ACTION ITEM
Every line below from the one with "holds between two" through the one with "# to execute my program" is to be repeated exactly, with no picture among them.

RECORDS SHOWN
_ _ _ _

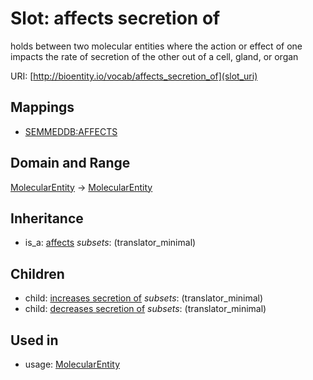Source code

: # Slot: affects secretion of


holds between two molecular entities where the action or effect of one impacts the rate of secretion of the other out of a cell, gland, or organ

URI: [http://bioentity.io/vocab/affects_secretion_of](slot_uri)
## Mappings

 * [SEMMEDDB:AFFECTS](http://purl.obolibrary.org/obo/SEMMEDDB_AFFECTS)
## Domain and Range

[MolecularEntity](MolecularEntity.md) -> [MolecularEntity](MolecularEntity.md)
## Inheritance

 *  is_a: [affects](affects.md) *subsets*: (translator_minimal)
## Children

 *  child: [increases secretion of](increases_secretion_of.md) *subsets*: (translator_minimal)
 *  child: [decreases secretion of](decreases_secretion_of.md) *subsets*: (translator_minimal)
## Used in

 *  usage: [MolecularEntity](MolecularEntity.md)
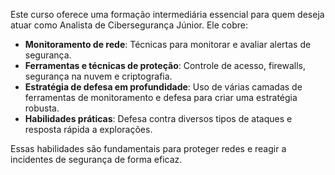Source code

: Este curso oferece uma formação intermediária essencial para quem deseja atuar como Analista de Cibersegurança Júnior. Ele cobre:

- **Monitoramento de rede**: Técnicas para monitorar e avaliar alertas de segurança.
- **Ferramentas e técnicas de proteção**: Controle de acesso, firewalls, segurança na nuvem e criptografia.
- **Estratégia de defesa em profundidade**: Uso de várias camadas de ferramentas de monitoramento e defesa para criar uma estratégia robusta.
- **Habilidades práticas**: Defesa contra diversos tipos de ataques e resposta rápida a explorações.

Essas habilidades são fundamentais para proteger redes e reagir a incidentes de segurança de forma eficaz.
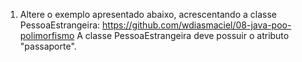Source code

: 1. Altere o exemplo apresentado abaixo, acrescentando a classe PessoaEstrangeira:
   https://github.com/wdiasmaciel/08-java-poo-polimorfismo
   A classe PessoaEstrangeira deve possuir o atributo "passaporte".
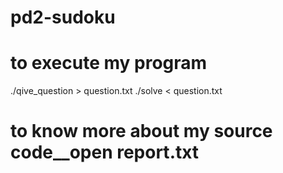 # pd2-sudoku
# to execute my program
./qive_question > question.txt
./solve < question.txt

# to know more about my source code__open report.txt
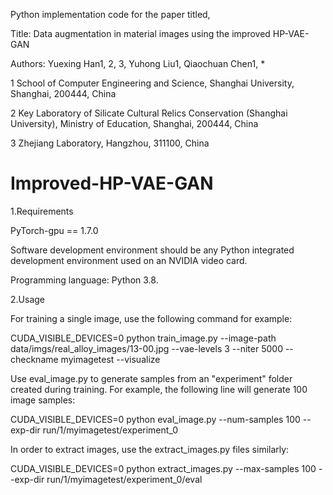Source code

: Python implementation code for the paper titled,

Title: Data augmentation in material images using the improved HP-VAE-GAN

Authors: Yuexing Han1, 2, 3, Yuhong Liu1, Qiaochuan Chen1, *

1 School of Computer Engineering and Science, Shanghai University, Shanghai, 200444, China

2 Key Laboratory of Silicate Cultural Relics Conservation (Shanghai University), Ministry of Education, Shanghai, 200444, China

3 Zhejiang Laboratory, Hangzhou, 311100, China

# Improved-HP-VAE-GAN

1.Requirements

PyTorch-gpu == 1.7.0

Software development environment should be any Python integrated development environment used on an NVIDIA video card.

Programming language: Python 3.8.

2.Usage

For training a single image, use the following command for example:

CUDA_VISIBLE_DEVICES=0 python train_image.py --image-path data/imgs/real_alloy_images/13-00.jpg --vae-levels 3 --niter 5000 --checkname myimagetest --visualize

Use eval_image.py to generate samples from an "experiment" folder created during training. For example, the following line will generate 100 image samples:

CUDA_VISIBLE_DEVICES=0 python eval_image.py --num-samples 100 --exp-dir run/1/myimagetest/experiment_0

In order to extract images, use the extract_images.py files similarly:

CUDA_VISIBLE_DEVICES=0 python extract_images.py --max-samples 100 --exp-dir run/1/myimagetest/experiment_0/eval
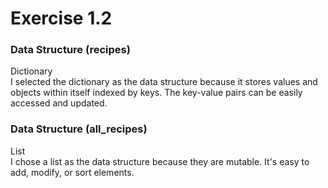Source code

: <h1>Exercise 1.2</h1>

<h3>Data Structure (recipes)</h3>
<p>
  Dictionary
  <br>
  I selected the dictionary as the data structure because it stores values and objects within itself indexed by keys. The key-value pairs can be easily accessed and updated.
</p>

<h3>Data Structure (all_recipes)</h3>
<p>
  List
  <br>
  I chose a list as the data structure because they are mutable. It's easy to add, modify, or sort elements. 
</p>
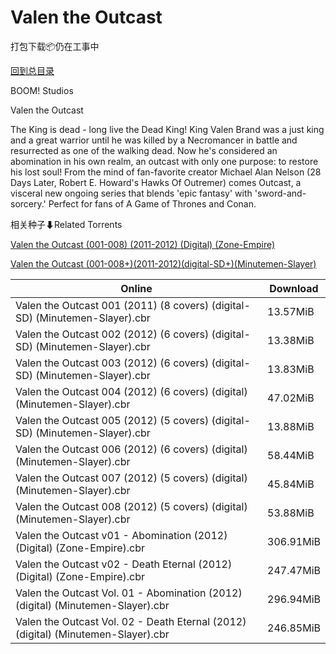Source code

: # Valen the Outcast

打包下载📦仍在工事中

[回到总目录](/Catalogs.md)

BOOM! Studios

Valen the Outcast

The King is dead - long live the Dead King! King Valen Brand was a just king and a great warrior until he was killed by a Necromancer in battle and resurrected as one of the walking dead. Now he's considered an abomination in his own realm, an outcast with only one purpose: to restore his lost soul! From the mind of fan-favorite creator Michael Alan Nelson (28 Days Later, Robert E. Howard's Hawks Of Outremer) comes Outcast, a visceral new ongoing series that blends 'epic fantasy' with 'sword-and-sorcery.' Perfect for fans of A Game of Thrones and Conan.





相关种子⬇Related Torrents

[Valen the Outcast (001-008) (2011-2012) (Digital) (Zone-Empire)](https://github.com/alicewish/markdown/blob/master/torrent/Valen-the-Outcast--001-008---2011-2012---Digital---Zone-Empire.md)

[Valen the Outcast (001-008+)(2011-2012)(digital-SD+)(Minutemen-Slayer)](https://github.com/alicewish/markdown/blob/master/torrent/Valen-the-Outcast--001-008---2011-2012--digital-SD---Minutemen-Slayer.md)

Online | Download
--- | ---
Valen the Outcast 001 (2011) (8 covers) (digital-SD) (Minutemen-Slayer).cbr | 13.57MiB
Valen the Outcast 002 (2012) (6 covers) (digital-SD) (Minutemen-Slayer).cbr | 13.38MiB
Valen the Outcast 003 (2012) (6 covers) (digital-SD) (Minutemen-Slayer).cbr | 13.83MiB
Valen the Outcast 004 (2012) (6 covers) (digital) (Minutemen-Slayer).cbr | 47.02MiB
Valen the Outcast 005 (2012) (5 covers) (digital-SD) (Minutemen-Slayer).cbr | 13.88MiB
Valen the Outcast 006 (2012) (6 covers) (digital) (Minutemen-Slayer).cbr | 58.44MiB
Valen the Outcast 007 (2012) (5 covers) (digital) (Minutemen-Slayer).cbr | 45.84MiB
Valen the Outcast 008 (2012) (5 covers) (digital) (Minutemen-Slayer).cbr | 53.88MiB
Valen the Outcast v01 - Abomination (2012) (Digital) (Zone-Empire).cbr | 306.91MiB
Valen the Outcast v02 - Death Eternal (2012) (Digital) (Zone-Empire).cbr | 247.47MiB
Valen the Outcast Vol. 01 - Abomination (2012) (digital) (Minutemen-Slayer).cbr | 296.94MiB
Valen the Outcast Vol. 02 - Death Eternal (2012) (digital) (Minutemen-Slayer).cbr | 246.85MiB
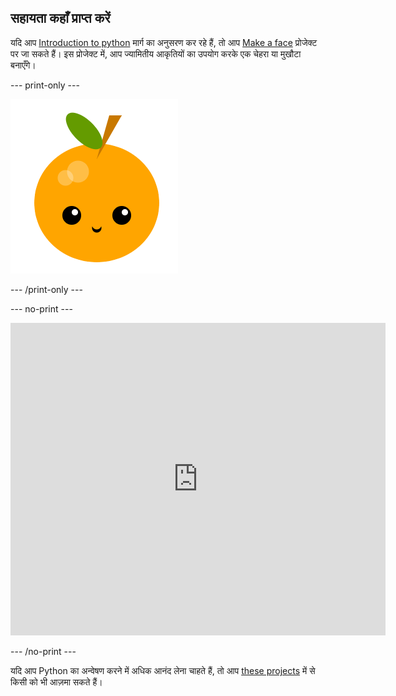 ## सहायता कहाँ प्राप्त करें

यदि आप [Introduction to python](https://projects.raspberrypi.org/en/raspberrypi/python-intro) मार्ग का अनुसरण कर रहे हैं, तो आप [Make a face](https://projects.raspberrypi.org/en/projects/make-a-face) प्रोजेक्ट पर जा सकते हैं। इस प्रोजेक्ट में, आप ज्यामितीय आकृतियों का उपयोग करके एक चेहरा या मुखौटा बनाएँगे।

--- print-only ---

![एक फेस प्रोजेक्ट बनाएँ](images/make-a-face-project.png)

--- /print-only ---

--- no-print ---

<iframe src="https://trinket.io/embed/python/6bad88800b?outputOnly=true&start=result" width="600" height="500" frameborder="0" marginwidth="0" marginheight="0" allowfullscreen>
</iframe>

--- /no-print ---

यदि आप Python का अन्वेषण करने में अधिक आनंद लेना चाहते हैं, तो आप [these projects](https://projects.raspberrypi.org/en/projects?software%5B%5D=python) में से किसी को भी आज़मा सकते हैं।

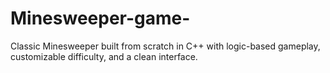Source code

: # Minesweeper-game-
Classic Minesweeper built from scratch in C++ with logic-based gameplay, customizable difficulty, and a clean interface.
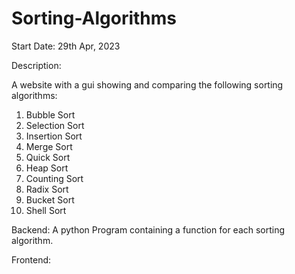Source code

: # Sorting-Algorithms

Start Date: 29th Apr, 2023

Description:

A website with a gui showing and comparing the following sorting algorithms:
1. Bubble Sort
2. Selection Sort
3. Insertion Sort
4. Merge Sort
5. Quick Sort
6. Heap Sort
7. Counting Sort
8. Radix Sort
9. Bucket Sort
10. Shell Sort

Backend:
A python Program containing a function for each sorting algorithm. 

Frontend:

_ _ _ _

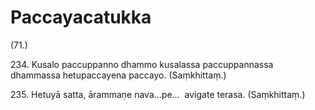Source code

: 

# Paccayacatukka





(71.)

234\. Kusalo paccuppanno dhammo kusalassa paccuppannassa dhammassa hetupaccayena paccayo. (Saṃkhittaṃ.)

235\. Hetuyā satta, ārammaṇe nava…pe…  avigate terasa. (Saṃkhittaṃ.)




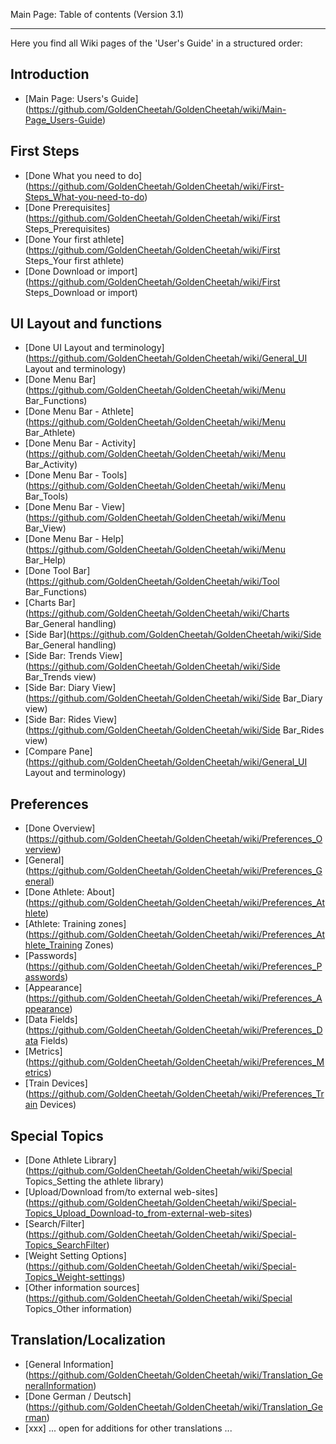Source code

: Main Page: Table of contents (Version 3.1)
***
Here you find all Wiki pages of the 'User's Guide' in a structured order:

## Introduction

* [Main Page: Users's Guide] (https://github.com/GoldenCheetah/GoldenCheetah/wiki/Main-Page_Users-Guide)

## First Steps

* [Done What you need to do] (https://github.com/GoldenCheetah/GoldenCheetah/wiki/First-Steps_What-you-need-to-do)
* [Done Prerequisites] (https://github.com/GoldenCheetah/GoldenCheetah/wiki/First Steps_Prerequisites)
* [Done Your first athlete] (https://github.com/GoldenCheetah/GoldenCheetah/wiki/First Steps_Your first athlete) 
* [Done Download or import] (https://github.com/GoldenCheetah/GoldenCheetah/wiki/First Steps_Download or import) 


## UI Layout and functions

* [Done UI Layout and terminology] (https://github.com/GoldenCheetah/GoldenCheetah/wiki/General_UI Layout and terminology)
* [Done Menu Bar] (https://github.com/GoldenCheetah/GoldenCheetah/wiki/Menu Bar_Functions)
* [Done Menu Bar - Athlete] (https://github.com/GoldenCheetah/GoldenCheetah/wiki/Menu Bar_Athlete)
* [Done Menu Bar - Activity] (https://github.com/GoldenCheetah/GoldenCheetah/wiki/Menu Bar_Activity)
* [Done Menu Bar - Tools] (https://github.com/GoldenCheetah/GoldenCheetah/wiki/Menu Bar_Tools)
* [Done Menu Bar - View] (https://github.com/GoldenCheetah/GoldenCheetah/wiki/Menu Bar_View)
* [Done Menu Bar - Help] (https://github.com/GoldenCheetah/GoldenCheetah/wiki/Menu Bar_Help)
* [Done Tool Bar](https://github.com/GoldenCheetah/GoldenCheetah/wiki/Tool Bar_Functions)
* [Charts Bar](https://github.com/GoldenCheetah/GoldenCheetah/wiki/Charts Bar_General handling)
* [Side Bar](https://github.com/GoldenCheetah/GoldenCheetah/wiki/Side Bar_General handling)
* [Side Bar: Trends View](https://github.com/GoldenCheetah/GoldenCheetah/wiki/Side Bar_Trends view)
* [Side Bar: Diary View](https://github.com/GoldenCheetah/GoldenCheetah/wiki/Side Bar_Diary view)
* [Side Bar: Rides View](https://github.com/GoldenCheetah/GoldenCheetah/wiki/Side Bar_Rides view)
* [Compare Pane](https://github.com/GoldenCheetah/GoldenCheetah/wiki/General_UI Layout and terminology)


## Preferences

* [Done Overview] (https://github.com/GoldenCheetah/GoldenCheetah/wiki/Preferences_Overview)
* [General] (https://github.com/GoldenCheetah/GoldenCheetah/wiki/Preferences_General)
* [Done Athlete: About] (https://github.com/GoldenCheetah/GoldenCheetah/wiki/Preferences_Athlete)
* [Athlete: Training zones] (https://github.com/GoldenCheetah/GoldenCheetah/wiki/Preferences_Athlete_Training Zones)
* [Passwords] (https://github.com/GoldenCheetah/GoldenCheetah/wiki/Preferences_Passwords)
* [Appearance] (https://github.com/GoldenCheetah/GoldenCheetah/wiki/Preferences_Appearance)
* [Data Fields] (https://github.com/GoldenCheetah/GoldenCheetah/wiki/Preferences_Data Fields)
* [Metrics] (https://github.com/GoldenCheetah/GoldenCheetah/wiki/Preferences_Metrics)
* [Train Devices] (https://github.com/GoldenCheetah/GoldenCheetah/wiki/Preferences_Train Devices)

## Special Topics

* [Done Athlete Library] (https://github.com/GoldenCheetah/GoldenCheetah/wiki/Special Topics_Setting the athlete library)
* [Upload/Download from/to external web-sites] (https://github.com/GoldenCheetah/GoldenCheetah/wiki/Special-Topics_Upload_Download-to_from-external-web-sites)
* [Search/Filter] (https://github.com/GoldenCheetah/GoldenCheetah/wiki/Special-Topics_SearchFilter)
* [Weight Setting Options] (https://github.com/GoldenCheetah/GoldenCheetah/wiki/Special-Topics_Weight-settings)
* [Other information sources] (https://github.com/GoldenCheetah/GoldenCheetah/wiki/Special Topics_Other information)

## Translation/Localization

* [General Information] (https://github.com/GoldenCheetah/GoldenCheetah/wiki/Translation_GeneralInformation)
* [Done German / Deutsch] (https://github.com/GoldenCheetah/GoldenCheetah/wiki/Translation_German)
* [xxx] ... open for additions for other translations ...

_ _ _ _

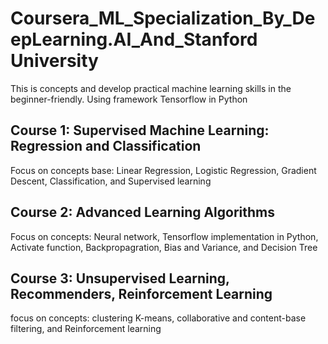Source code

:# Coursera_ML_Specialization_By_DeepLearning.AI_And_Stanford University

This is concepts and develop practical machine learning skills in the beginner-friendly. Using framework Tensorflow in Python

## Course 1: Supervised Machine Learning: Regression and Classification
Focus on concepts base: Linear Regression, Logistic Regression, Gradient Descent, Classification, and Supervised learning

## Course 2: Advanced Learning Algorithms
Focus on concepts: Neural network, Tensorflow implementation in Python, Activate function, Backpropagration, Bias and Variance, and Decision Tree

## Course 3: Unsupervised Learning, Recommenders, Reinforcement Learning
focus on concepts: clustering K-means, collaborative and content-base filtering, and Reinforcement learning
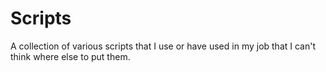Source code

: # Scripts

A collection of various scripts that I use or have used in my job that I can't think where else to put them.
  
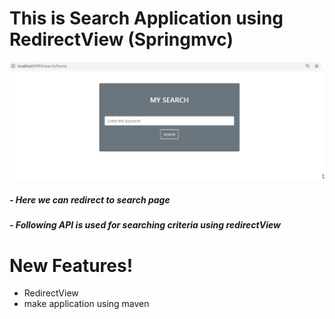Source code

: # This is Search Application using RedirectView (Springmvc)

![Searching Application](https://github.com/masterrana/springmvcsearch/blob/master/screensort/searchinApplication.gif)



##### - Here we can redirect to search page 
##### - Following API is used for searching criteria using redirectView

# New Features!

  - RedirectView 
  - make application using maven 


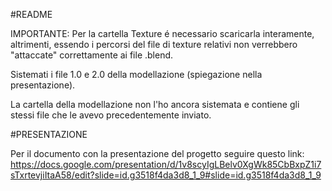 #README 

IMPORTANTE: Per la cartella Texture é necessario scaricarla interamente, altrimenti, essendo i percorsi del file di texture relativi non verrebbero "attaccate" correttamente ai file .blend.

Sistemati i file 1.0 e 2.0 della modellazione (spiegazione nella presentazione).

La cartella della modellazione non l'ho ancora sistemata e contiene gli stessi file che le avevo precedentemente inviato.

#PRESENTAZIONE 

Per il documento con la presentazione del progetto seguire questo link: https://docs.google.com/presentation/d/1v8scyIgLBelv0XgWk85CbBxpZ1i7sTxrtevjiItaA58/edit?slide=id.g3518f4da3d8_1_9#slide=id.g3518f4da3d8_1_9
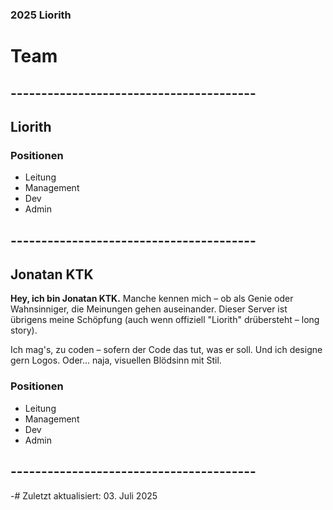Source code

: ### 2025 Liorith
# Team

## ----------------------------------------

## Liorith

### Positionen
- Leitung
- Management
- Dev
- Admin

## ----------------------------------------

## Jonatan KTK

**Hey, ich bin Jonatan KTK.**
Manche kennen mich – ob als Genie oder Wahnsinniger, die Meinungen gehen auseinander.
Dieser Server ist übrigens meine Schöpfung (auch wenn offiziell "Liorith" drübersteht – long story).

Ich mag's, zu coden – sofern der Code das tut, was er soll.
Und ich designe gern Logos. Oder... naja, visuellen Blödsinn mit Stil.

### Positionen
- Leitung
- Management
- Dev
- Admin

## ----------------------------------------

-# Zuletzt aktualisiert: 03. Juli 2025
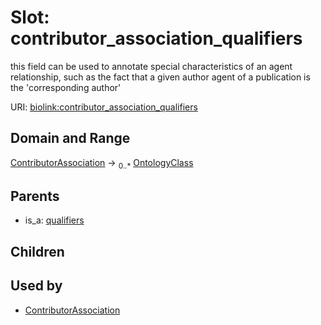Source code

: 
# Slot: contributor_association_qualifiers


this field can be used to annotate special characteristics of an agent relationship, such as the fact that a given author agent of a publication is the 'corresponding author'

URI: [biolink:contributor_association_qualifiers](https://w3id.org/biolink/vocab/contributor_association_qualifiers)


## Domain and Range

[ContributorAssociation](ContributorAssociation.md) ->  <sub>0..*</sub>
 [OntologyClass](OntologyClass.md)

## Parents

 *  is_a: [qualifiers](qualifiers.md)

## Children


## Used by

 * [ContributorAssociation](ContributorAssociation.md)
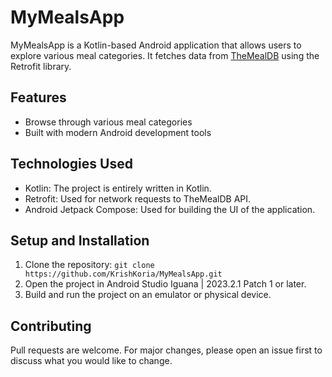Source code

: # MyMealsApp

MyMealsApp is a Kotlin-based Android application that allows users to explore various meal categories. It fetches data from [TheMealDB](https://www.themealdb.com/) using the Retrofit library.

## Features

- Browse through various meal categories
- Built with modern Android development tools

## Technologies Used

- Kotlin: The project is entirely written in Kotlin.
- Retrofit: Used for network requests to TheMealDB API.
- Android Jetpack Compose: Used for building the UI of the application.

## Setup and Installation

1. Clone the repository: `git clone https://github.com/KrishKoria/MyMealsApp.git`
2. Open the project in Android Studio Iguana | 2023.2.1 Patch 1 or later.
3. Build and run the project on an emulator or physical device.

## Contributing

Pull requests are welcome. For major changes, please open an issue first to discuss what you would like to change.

_ _ _ _

OUTPUT BELOW
holds between two molecular entities where the action or effect of one impacts the rate of secretion of the other out of a cell, gland, or organ

URI: [http://bioentity.io/vocab/affects_secretion_of](slot_uri)
## Mappings

 * [SEMMEDDB:AFFECTS](http://purl.obolibrary.org/obo/SEMMEDDB_AFFECTS)
## Domain and Range

[MolecularEntity](MolecularEntity.md) -> [MolecularEntity](MolecularEntity.md)
## Inheritance

 *  is_a: [affects](affects.md) *subsets*: (translator_minimal)
## Children

 *  child: [increases secretion of](increases_secretion_of.md) *subsets*: (translator_minimal)
 *  child: [decreases secretion of](decreases_secretion_of.md) *subsets*: (translator_minimal)
## Used in

 *  usage: [MolecularEntity](MolecularEntity.md)
Source code

: Este curso oferece uma formação intermediária essencial para quem deseja atuar como Analista de Cibersegurança Júnior. Ele cobre:

- **Monitoramento de rede**: Técnicas para monitorar e avaliar alertas de segurança.
- **Ferramentas e técnicas de proteção**: Controle de acesso, firewalls, segurança na nuvem e criptografia.
- **Estratégia de defesa em profundidade**: Uso de várias camadas de ferramentas de monitoramento e defesa para criar uma estratégia robusta.
- **Habilidades práticas**: Defesa contra diversos tipos de ataques e resposta rápida a explorações.

Essas habilidades são fundamentais para proteger redes e reagir a incidentes de segurança de forma eficaz.
Source code

: 1. Altere o exemplo apresentado abaixo, acrescentando a classe PessoaEstrangeira:
   https://github.com/wdiasmaciel/08-java-poo-polimorfismo
   A classe PessoaEstrangeira deve possuir o atributo "passaporte".
 # pd2-sudoku
# to execute my program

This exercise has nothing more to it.